__Work to be completed__
The answer is to be the lines of the material from its start through the line containing "aware that Minecraft's", each copied exactly; no pictures.

(Given records Opens)

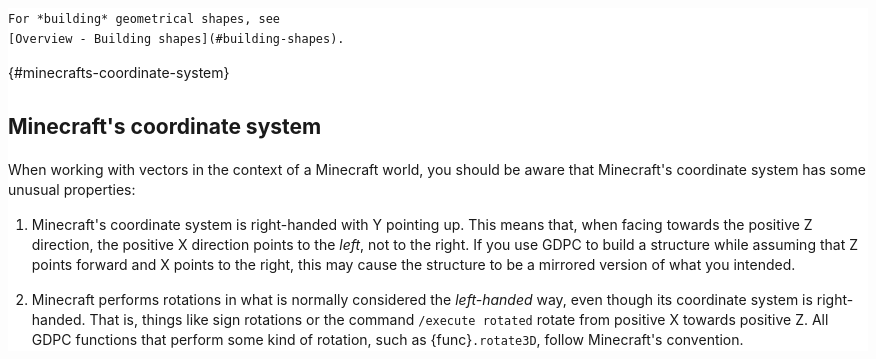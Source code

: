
 ```{note}
For *building* geometrical shapes, see
[Overview - Building shapes](#building-shapes).
```

{#minecrafts-coordinate-system}
## Minecraft's coordinate system

When working with vectors in the context of a Minecraft world, you should be
aware that Minecraft's coordinate system has some unusual properties:

1. Minecraft's coordinate system is right-handed with Y pointing up.
   This means that, when facing towards the positive Z direction, the positive X
   direction points to the *left*, not to the right. If you use GDPC to build a
   structure while assuming that Z points forward and X points to the right,
   this may cause the structure to be a mirrored version of what you intended.

2. Minecraft performs rotations in what is normally considered the *left-handed*
   way, even though its coordinate system is right-handed. That is, things like
   sign rotations or the command `/execute rotated` rotate from positive X
   towards positive Z. All GDPC functions that perform some kind of rotation,
   such as {func}`.rotate3D`, follow Minecraft's convention.


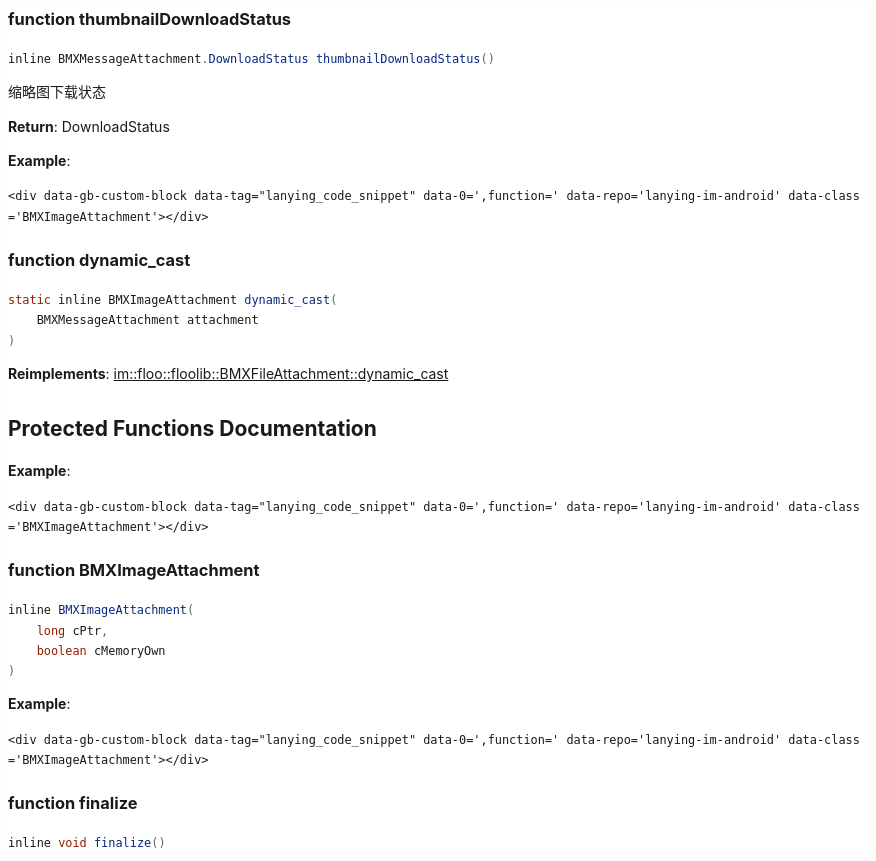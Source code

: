 ### function thumbnailDownloadStatus

```java
inline BMXMessageAttachment.DownloadStatus thumbnailDownloadStatus()
```

缩略图下载状态

**Return**: DownloadStatus

**Example**:

```
<div data-gb-custom-block data-tag="lanying_code_snippet" data-0=',function=' data-repo='lanying-im-android' data-class='BMXImageAttachment'></div>
```

### function dynamic\_cast

```java
static inline BMXImageAttachment dynamic_cast(
    BMXMessageAttachment attachment
)
```

**Reimplements**: [im::floo::floolib::BMXFileAttachment::dynamic\_cast](classim\_1\_1floo\_1\_1floolib\_1\_1\_b\_m\_x\_file\_attachment.md#function-dynamic-cast)

## Protected Functions Documentation

**Example**:

```
<div data-gb-custom-block data-tag="lanying_code_snippet" data-0=',function=' data-repo='lanying-im-android' data-class='BMXImageAttachment'></div>
```

### function BMXImageAttachment

```java
inline BMXImageAttachment(
    long cPtr,
    boolean cMemoryOwn
)
```

**Example**:

```
<div data-gb-custom-block data-tag="lanying_code_snippet" data-0=',function=' data-repo='lanying-im-android' data-class='BMXImageAttachment'></div>
```

### function finalize

```java
inline void finalize()
```
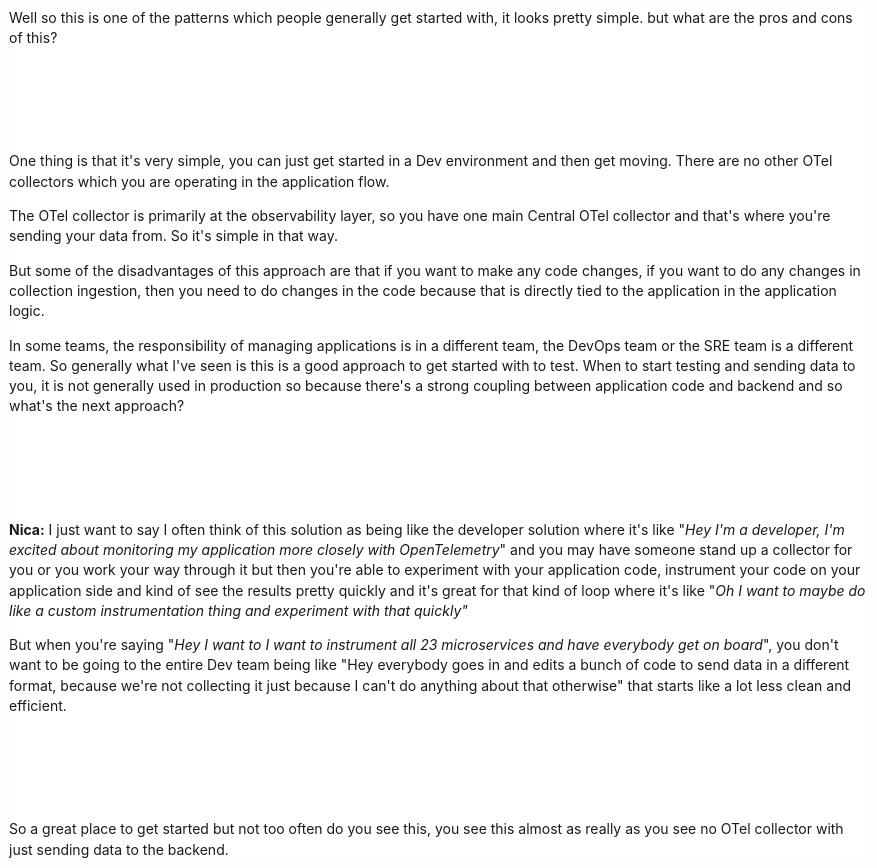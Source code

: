 Well so this is one of the patterns which people generally get started with, it looks pretty simple. but what are the pros and cons of this? 

<figure data-zoomable align='center'>
    <img src="/img/blog/2023/08/other_tradeoff.webp" alt=""/>
    <figcaption><i></i></figcaption>
</figure>

<br></br>


One thing is that it's very simple, you can just get started in a Dev environment and then get moving. There are no other OTel collectors which you are operating in the application flow. 

The OTel collector is primarily at the observability layer, so you have one main Central OTel collector and that's where you're sending your data from. So it's simple in that way. 

But some of the disadvantages of this approach are that if you want to make any code changes, if you want to do any changes in collection ingestion, then you need to do changes in the code because that is directly tied to the application in the application logic. 

In some teams, the responsibility of managing applications is in a different team, the DevOps team or the SRE team is a different team. So generally what I've seen is this is a good approach to get started with to test. When to start testing and sending data to you, it is not generally used in production so because there's a strong coupling between application code and backend and so what's the next approach? 

<figure data-zoomable align='center'>
    <img src="/img/blog/2023/08/otel_collector_as_agent.webp" alt=""/>
    <figcaption><i></i></figcaption>
</figure>

<br></br>


**Nica:** I just want to say I often think of this solution as being like the developer solution where it's like "*Hey I'm a developer, I'm excited about monitoring my application more closely with OpenTelemetry*" and you may have someone stand up a collector for you or you work your way through it but then you're able to experiment with your application code, instrument your code on your application side and kind of see the results pretty quickly and it's great for that kind of loop where it's like "*Oh I want to maybe do like a custom instrumentation thing and experiment with that quickly"*

But when you're saying "*Hey I want to I want to instrument all 23 microservices and have everybody get on board*", you don't want to be going to the entire Dev team being like "Hey everybody goes in and edits a bunch of code to send data in a different format, because we're not collecting it just because I can't do anything about that otherwise" that starts like a lot less clean and efficient. 

<figure data-zoomable align='center'>
    <img src="/img/blog/2023/08/otel_collector_data.webp" alt=""/>
    <figcaption><i></i></figcaption>
</figure>

<br></br>


So a great place to get started but not too often do you see this, you see this almost as really as you see no OTel collector with just sending data to the backend.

(Given records Closes)

__Task answer__
Source code

:
 ```{note}
For *building* geometrical shapes, see
[Overview - Building shapes](#building-shapes).
```

{#minecrafts-coordinate-system}
## Minecraft's coordinate system

When working with vectors in the context of a Minecraft world, you should be
aware that Minecraft's coordinate system has some unusual properties:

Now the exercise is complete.